[Intel-gfx] [PATCH] drm/i915: don't bail out of intel_wait_ring_buffer too early

Tue Oct 18 17:24:40 CEST 2011

On Tue, 11 Oct 2011 19:25:57 +0200, Daniel Vetter <daniel.vetter at ffwll.ch> wrote:
> In the pre-gem days with non-existing hangcheck and gpu reset code,
> this timeout of 3 seconds was pretty important to avoid stuck
> processes.
> 
> But now we have the hangcheck code in gem that goes to great length
> to ensure that the gpu is really dead before declaring it wedged.
> 
> So there's no need for this timeout anymore. Actually it's even harmful
> because we can bail out too early (e.g. with xscreensaver slip)
> when running giant batchbuffers.
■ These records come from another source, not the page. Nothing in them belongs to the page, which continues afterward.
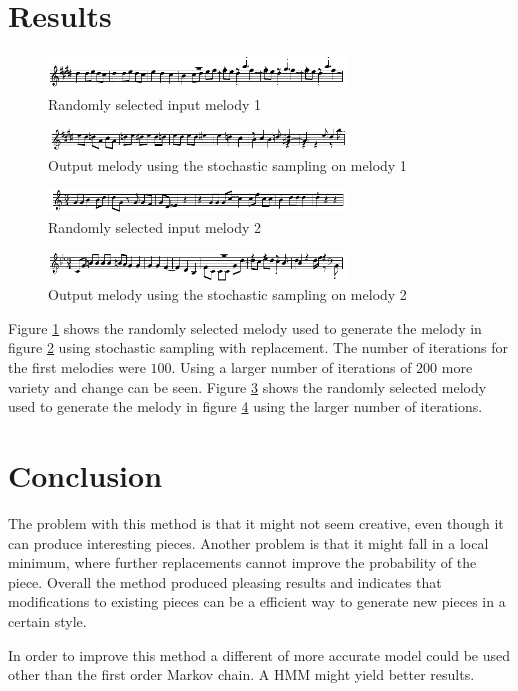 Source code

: \section{Results}
\begin{figure}[h!]
\centerline{\includegraphics[width=300px]{../images/swr_in.pdf}}
\caption{Randomly selected input melody 1}
\label{ims:swr_in}
\end{figure}

\begin{figure}[h!]
\centerline{\includegraphics[width=300px]{../images/swr_out.pdf}}
\caption{Output melody using the stochastic sampling on melody 1}
\label{ims:swr_out}
\end{figure}

\begin{figure}[h!]
\centerline{\includegraphics[width=300px]{../images/swr_in2.pdf}}
\caption{Randomly selected input melody 2}
\label{ims:swr_in2}
\end{figure}

\begin{figure}[h!]
\centerline{\includegraphics[width=300px]{../images/swr_out2.pdf}}
\caption{Output melody using the stochastic sampling on melody 2}
\label{ims:swr_out2}
\end{figure}

Figure \ref{ims:swr_in} shows the randomly selected melody used to generate the melody in figure \ref{ims:swr_out} using stochastic sampling with replacement. The number of iterations for the first melodies were $100$.
Using a larger number of iterations of $200$ more variety and change can be seen. Figure \ref{ims:swr_in2} shows the randomly selected melody used to generate the melody in figure \ref{ims:swr_out2} using the larger number of iterations.


\section{Conclusion}
The problem with this method is that it might not seem creative, even though it can produce interesting pieces. Another problem is that it might fall in a local minimum, where further replacements cannot improve the probability of the piece. 
Overall the method produced pleasing results and indicates that modifications to existing pieces can be a efficient way to generate new pieces in a certain style.

In order to improve this method a different of more accurate model could be used other than the first order Markov chain. A \ac{HMM} might yield better results. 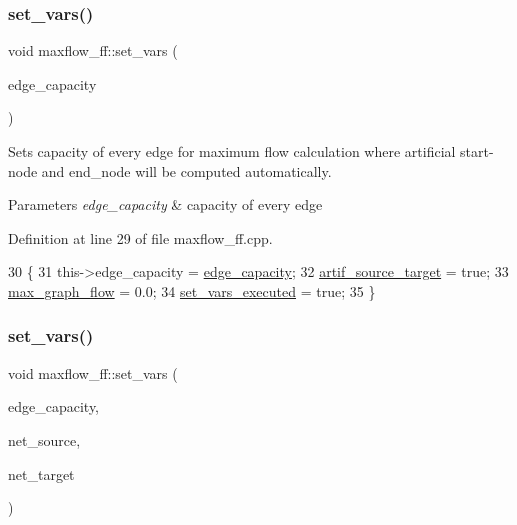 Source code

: \subsubsection{\texorpdfstring{set\+\_\+vars()}{set\_vars()}\hspace{0.1cm}{\footnotesize\ttfamily [1/2]}}
{\footnotesize\ttfamily void maxflow\+\_\+ff\+::set\+\_\+vars (\begin{DoxyParamCaption}\item[{const \mbox{\hyperlink{classedge__map}{edge\+\_\+map}}$<$ double $>$ \&}]{edge\+\_\+capacity }\end{DoxyParamCaption})}

Sets capacity of every edge for maximum flow calculation where artificial start-\/node and end\+\_\+node will be computed automatically.


\begin{DoxyParams}{Parameters}
{\em edge\+\_\+capacity} & capacity of every edge \\
\hline
\end{DoxyParams}


Definition at line 29 of file maxflow\+\_\+ff.\+cpp.


\begin{DoxyCode}
30 \{
31     this->edge\_capacity = \mbox{\hyperlink{classmaxflow__ff_a5b38943e093c77a57eb70f1a4190b8a6}{edge\_capacity}};
32     \mbox{\hyperlink{classmaxflow__ff_a1ec31e7053722875a2e90659f79396a3}{artif\_source\_target}} = \textcolor{keyword}{true};
33     \mbox{\hyperlink{classmaxflow__ff_a7a2f530f9c95b6f37f4c349427a0f9bb}{max\_graph\_flow}} = 0.0;
34     \mbox{\hyperlink{classmaxflow__ff_a2551a00303d9b81ccc6b3d1f575d7956}{set\_vars\_executed}} = \textcolor{keyword}{true};
35 \}
\end{DoxyCode}
\mbox{\label{classmaxflow__ff_a1e715030d70080e0c9ecf118dd81e8f6}} 
\subsubsection{\texorpdfstring{set\+\_\+vars()}{set\_vars()}\hspace{0.1cm}{\footnotesize\ttfamily [2/2]}}
{\footnotesize\ttfamily void maxflow\+\_\+ff\+::set\+\_\+vars (\begin{DoxyParamCaption}\item[{const \mbox{\hyperlink{classedge__map}{edge\+\_\+map}}$<$ double $>$ \&}]{edge\+\_\+capacity,  }\item[{const \mbox{\hyperlink{classnode}{node}} \&}]{net\+\_\+source,  }\item[{const \mbox{\hyperlink{classnode}{node}} \&}]{net\+\_\+target }\end{DoxyParamCaption})}

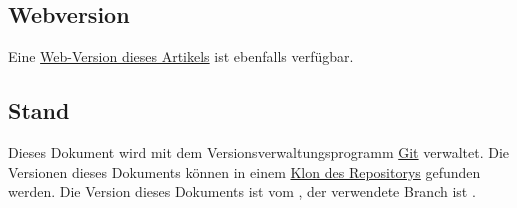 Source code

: \subsection{Webversion}
Eine \href{http://blog.kreuvf.de/2015/06/04/dsa-regeln-fur-viertelzauberer/}{Web-Version dieses Artikels} ist ebenfalls verfügbar.

\subsection{Stand}
Dieses Dokument wird mit dem Versionsverwaltungsprogramm \href{http://git-scm.com/}{Git} verwaltet. Die Versionen dieses Dokuments können in einem \href{https://github.com/kreuvf/dsa-regeln-viertelzauberer}{Klon des Repositorys} gefunden werden. Die Version dieses Dokuments ist \gitAbbrevHash{} vom \gitAuthorIsoDate, der verwendete Branch ist \gitBranch. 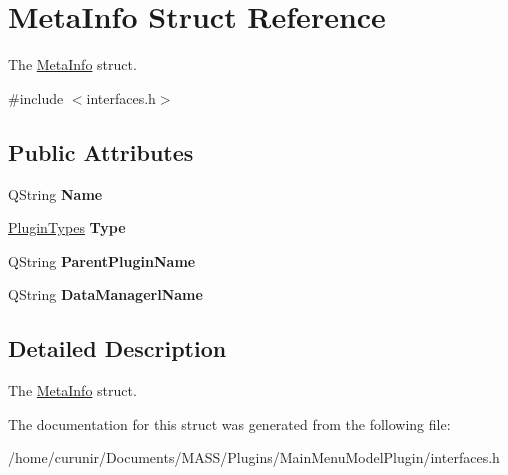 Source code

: \hypertarget{struct_meta_info}{}\section{Meta\+Info Struct Reference}
\label{struct_meta_info}


The \hyperlink{struct_meta_info}{Meta\+Info} struct.  




{\ttfamily \#include $<$interfaces.\+h$>$}

\subsection*{Public Attributes}
\begin{DoxyCompactItemize}
\item 
Q\+String {\bfseries Name}\hypertarget{struct_meta_info_a5a2f44643b5406699d1fb9ef742ab331}{}\label{struct_meta_info_a5a2f44643b5406699d1fb9ef742ab331}

\item 
\hyperlink{group___main_menu_module_ga9b3bee49ce70df90694056c2f48c2e77}{Plugin\+Types} {\bfseries Type}\hypertarget{struct_meta_info_aaaf1d51db4890bb4f5cbb08ea15b5940}{}\label{struct_meta_info_aaaf1d51db4890bb4f5cbb08ea15b5940}

\item 
Q\+String {\bfseries Parent\+Plugin\+Name}\hypertarget{struct_meta_info_a01ddb956e9390d748f8d3812521d17ff}{}\label{struct_meta_info_a01ddb956e9390d748f8d3812521d17ff}

\item 
Q\+String {\bfseries Data\+Managerl\+Name}\hypertarget{struct_meta_info_aa2b9d929a6ef2956c60d4bb029371669}{}\label{struct_meta_info_aa2b9d929a6ef2956c60d4bb029371669}

\end{DoxyCompactItemize}


\subsection{Detailed Description}
The \hyperlink{struct_meta_info}{Meta\+Info} struct. 

The documentation for this struct was generated from the following file\+:\begin{DoxyCompactItemize}
\item 
/home/curunir/\+Documents/\+M\+A\+S\+S/\+Plugins/\+Main\+Menu\+Model\+Plugin/interfaces.\+h\end{DoxyCompactItemize}

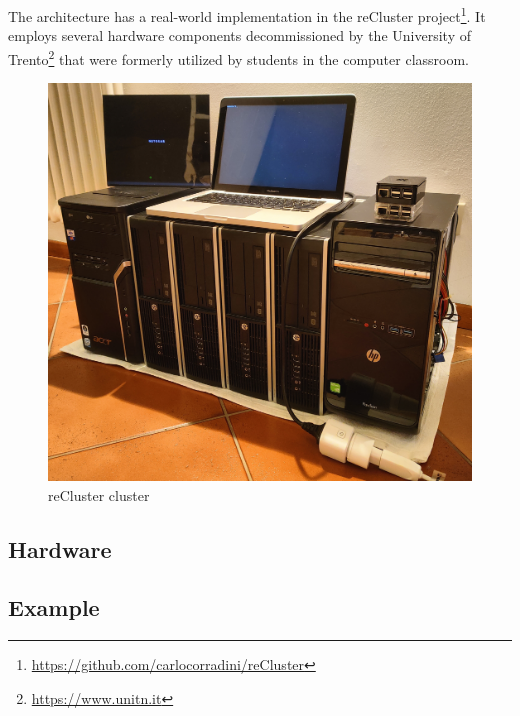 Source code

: The architecture has a real-world implementation in the reCluster project\footnote{\url{https://github.com/carlocorradini/reCluster}}.
It employs several hardware components decommissioned by the University of
Trento\footnote{\url{https://www.unitn.it}} that were formerly utilized by
students in the computer classroom.

\begin{figure}[htbp]
  \centering
  \includegraphics[width=.9\textwidth]{images/architecture/cluster.jpg}
  \caption{reCluster cluster}
\end{figure}

\subsection{Hardware}
\label{subsec:architecture_cluster_hardware}


\subsection{Example}
\label{subsec:architecture_cluster_example}

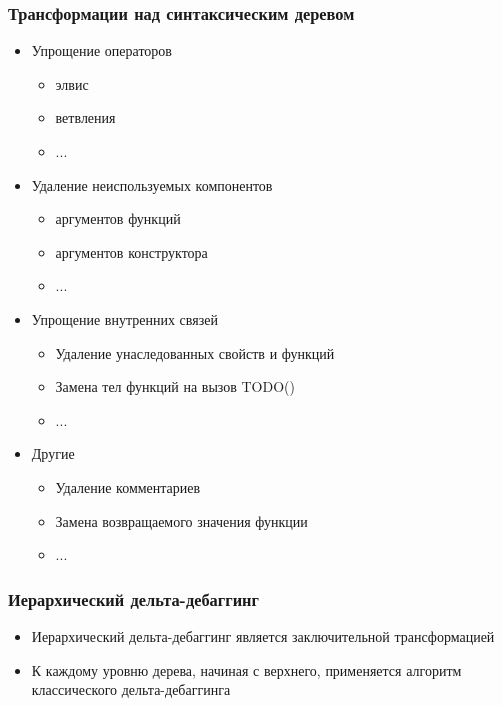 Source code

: \begin{frame}
	\frametitle{Трансформации над синтаксическим деревом}
		\footnotesize
		\begin{itemize}
			\item Упрощение операторов
				\begin{itemize}
				\footnotesize
					\item элвис
					\item ветвления
					\item ...
				\end{itemize}
			\item Удаление неиспользуемых компонентов
				\begin{itemize}
				\footnotesize
					\item аргументов функций
					\item аргументов конструктора
					\item ...
				\end{itemize}
			\item Упрощение внутренних связей
				\begin{itemize}
				\footnotesize
					\item Удаление унаследованных свойств и функций
					\item Замена тел функций на вызов TODO()
					\item ...
				\end{itemize}
			\item Другие
				\begin{itemize}
					\footnotesize
					\item Удаление комментариев
					\item Замена возвращаемого значения функции
					\item ...
				\end{itemize}
		\end{itemize}				
\end{frame}



\begin{frame}
	\frametitle{Иерархический дельта-дебаггинг}
		\begin{itemize}
			\item Иерархический дельта-дебаггинг является заключительной трансформацией
			\item К каждому уровню дерева, начиная с верхнего, применяется алгоритм классического дельта-дебаггинга
		\end{itemize}
\end{frame}

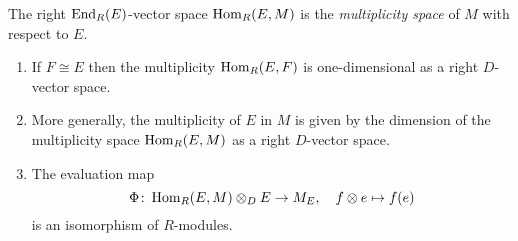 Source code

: \begin{definition}
  The right $\operatorname{End}_R(E)$-vector space $\operatorname{Hom}_R(E,M)$ is the \emph{multiplicity space} of $M$ with respect to $E$.
\end{definition}


\begin{proposition}
    \leavevmode
    \begin{enumerate}
    \item
      \label{enumerate: one-dimensional as D vector space}
      If $F \cong E$ then the multiplicity $\operatorname{Hom}_R(E,F)$ is one-dimensional as a right $D$-vector space.
    \item
      \label{enumerate: multiplicity is dimension}
      More generally, the multiplicity of $E$ in $M$ is given by the dimension of the multiplicity space $\operatorname{Hom}_R(E,M)$ as a right $D$-vector space.
    \item
      The evaluation map
      \[
                \Phi
        \colon  \operatorname{Hom}_R(E,M) \otimes_D E
        \to     M_E,
        \quad   f \otimes e
        \mapsto f(e)
      \]
      is an isomorphism of $R$-modules.
  \end{enumerate}
\end{proposition}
And our code isn't robust enough
> to properly unroll any state-changes, we pretty much rely on the gpu
> reset code cleaning up the mess (like cache tracking, fencing state,
> active list/request tracking, ...).
> 
> With this change intel_begin_ring can only fail when the gpu is
> wedged, and it will return -EAGAIN (like wait_request in case the
> gpu reset is still outstanding).
> 
> v2: Chris Wilson noted that on resume timers aren't running and hence
> we won't ever get kicked out of this loop by the hangcheck code. Use
> an insanely large timeout instead for the HAS_GEM case to prevent
> resume bugs from totally hanging the machine.
> 
> Signed-off-by: Daniel Vetter <daniel.vetter at ffwll.ch>
Reviewed-by: Chris Wilson <chris at chris-wilson.co.uk>

Personally I would have done:
 end = jiffies;
 if (has_gem)
	end += infinity;
 else
        end += 3s;
but that is one nitpick too far ;-)
-Chris

-- 
Chris Wilson, Intel Open Source Technology Centre